Overall, by 2021 the economy will be 2.4 per cent smaller than it would have been without the EU referendum result. Next year growth will fall by a third compared to pre-referendum forecasts, with GDP rising by 1.4 per cent in 2017 and 1.7 per cent in 2018.
Thus the Chancellor abandoned Mr Osborne’s goal to balance the UK’s budget by the end of the current parliament, committing only to run a surplus “as early as possible” after the next election.
“In view of the uncertainty facing the economy, and in the face of slower growth forecasts, we no longer seek to deliver a surplus in 2019-20,” Mr Hammond said. “But the Prime Minister and I remain firmly committed to seeing the public finances return to balance as soon as practicable.”
In the meantime, he promised to bring borrowing down to within 2 per cent of total spending and that debt should fall as a share of GDP by 2020.

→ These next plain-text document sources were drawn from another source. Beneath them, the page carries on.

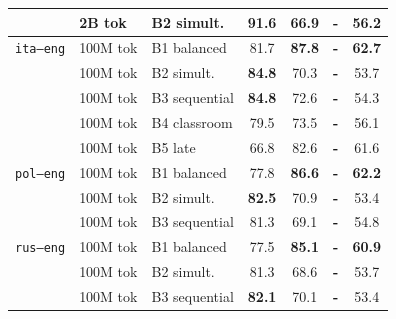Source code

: \begin{table}[t]
\begin{minipage}[t]{0.49\linewidth}
\begin{tabular}{ll l cc cc}
\addlinespace[1.5pt]
 & 2B tok & B2 simult. & \cellcolor[rgb]{0.770,1.000,0.770} 91.6 & \cellcolor[rgb]{0.908,1.000,0.908} 66.9 & \textbf{-} & \cellcolor[rgb]{0.949,1.000,0.949} 56.2 \\
\midrule
\texttt{ita--eng} & 100M tok & B1 balanced & \cellcolor[rgb]{0.825,1.000,0.825} 81.7 & \cellcolor[rgb]{0.794,1.000,0.794} \textbf{87.8} & \textbf{-} & \cellcolor[rgb]{0.895,1.000,0.895} \textbf{62.7} \\
 & 100M tok & B2 simult. & \cellcolor[rgb]{0.807,1.000,0.807} \textbf{84.8} & \cellcolor[rgb]{0.889,1.000,0.889} 70.3 & \textbf{-} & \cellcolor[rgb]{0.970,1.000,0.970} 53.7 \\
 & 100M tok & B3 sequential & \cellcolor[rgb]{0.807,1.000,0.807} \textbf{84.8} & \cellcolor[rgb]{0.877,1.000,0.877} 72.6 & \textbf{-} & \cellcolor[rgb]{0.965,1.000,0.965} 54.3 \\
 & 100M tok & B4 classroom & \cellcolor[rgb]{0.837,1.000,0.837} 79.5 & \cellcolor[rgb]{0.872,1.000,0.872} 73.5 & \textbf{-} & \cellcolor[rgb]{0.950,1.000,0.950} 56.1 \\
 & 100M tok & B5 late & \cellcolor[rgb]{0.907,1.000,0.907} 66.8 & \cellcolor[rgb]{0.822,1.000,0.822} 82.6 & \textbf{-} & \cellcolor[rgb]{0.905,1.000,0.905} 61.6 \\
\midrule
\texttt{pol--eng} & 100M tok & B1 balanced & \cellcolor[rgb]{0.846,1.000,0.846} 77.8 & \cellcolor[rgb]{0.800,1.000,0.800} \textbf{86.6} & \textbf{-} & \cellcolor[rgb]{0.900,1.000,0.900} \textbf{62.2} \\
 & 100M tok & B2 simult. & \cellcolor[rgb]{0.820,1.000,0.820} \textbf{82.5} & \cellcolor[rgb]{0.886,1.000,0.886} 70.9 & \textbf{-} & \cellcolor[rgb]{0.972,1.000,0.972} 53.4 \\
 & 100M tok & B3 sequential & \cellcolor[rgb]{0.827,1.000,0.827} 81.3 & \cellcolor[rgb]{0.896,1.000,0.896} 69.1 & \textbf{-} & \cellcolor[rgb]{0.960,1.000,0.960} 54.8 \\
\midrule
\texttt{rus--eng} & 100M tok & B1 balanced & \cellcolor[rgb]{0.848,1.000,0.848} 77.5 & \cellcolor[rgb]{0.809,1.000,0.809} \textbf{85.1} & \textbf{-} & \cellcolor[rgb]{0.910,1.000,0.910} \textbf{60.9} \\
 & 100M tok & B2 simult. & \cellcolor[rgb]{0.827,1.000,0.827} 81.3 & \cellcolor[rgb]{0.899,1.000,0.899} 68.6 & \textbf{-} & \cellcolor[rgb]{0.970,1.000,0.970} 53.7 \\
 & 100M tok & B3 sequential & \cellcolor[rgb]{0.822,1.000,0.822} \textbf{82.1} & \cellcolor[rgb]{0.890,1.000,0.890} 70.1 & \textbf{-} & \cellcolor[rgb]{0.972,1.000,0.972} 53.4 \\

\end{tabular}
\end{minipage}
\end{table}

Focusing borrowing on infrastructure, he pledged to tackle “long-term weaknesses” in the economy with an investment package designed to increase productivity.
At the centre of that effort is a new £23bn infrastructure fund, a suite of measures to increase house building in England, and improvements to road and rail links outside of London. The announcements will produce an £800m windfall for Scotland through the Barnett Formula, which the Scottish Government can invest in capital projects.
Mr Hammond committed the government to further investment on skills and infrastructure in Scotland, announcing the start of talks to deliver a City Deal for Stirling potentially worth tens of millions of pounds.
Alongside previously agreed deals for Glasgow, Aberdeen and Inverness, and those under negotiation for Dundee, Perth and Edinburgh, the announcement means every city in Scotland will get its own investment package to stimulate economic growth.
However, there was anger among north-east MPs that the Autumn Statement contained no stimulus for the struggling oil industry.
Middle-class tax cuts for will not apply in Scotland, where the higher rate threshold is being frozen. But the Scottish Government will go further in increasing in the tax-free personal allowance, raising it to £12,750 compared with the £12,500 in the rest of the UK.
Motorists will see fuel duty frozen for a seventh year, saving drivers about £130 per year. Car insurance premiums are also expected to fall by £40 a year under a crackdown on bogus whiplash claims.
However, the Treasury has mounted another raid on insurers, with tax on insurance premiums rising by 2 per cent to 12 per cent. Tax-free perks for employees who pay for gym memberships, school fees and holidays via salary sacrifice will be withdrawn, although deductions for pension payments and cycle-to-work schemes will remain.
And the Treasury will seek to raise an additional £500m by 2021 with a new crackdown on tax avoidance and evasion, including clawing back unpaid tax from Employee Benefit Trusts, the financial device at the heart of a legal battle between HMRC and Rangers Football Club.
But there was a warning to pensioners that the “triple lock”, which guarantees their income will rise by in line with earnings, inflation or at least 2.5 per cent every year, will be reviewed and could be abandoned after the next election.
Mr Hammond said he would stick to commitments on the triple lock, ringfenced spending on health, defence and schools, and the target to spend 0.7 per cent of GDP on foreign aid only until 2020.